Of course, this is my ideal approach and is under construction, but so far looks good. My 2 cents.
B. D. "Beck" Beykpour
Lorand, I'm thinking of automation software that I've work on. I think you're model does fit here as well. I've often thought that consistency and safety had to be implemented at two levels. First, it should enforced at lower levels to ensure that nothing goes wrong. However, it often has to be reflected in the UI as well, whether disabling certain conflicting commands or informing the user about a possible conflict in their requests.
Beck, I have to admit that there's a catch here: this approach is less than 2% of that framework, and without the rest 98% it is merely a fairy tale...

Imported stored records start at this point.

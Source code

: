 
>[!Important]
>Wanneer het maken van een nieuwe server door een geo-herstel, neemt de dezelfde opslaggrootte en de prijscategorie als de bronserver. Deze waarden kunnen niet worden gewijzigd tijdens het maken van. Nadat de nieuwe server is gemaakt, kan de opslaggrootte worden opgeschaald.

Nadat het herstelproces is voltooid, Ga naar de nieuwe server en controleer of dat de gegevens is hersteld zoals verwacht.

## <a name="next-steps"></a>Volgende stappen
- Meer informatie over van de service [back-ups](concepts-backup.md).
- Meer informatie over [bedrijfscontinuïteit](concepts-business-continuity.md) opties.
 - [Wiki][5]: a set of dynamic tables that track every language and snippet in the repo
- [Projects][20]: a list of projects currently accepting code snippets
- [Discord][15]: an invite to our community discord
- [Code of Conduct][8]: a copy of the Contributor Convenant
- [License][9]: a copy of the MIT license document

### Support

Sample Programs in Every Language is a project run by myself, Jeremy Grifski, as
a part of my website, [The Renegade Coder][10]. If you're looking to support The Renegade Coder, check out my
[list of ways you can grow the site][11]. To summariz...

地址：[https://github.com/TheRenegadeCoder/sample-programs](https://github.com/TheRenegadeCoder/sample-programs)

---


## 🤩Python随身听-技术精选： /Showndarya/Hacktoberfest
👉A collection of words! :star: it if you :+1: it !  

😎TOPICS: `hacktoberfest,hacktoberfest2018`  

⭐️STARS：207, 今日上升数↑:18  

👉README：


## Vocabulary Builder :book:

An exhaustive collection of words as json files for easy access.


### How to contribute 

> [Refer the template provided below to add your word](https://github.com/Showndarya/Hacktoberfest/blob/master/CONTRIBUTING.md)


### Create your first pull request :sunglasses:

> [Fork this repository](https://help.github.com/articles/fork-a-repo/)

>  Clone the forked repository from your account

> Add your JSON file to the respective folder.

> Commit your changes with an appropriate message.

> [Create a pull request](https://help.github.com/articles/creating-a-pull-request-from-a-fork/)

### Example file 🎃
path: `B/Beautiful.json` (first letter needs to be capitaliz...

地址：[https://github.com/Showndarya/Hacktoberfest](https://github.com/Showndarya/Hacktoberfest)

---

With a simpler approach however, you can still make this work. You have to create "abstract smart widgets", a separate data layer, and a logic layer in between. In this environment
- the widgets are responsible for handling their own events and transfer them to data change commands and events for buttons
- they also "listen" to data changes, and that mean both their 1: actual value, 2: the value set for lists, combos or tables and trees and 3: decoration like tooltip, visibility, activeness, style
- logic can sit behind data and listen and react to the data change. Ergonomy works with the decoration, Consistency with the valuesets, availability and status report - Process is what you don't see at all
- and you need "light bounds" between them: access controls and data by string identifiers and should support following paths. ObjectiveC does a good job with it, in Java it's a pain.
Well, even this simpler approach takes a lot of time, for me about 1.5 years to run a public national administration system, ten years ago (but afaik it still runs and gives work for a hundred developers, I felt forced to leave after creating it) :-)
In practice smaller scale apps do not worth such amount of effort, but still good to keep this segmentation in mind. So again: sorry for venting.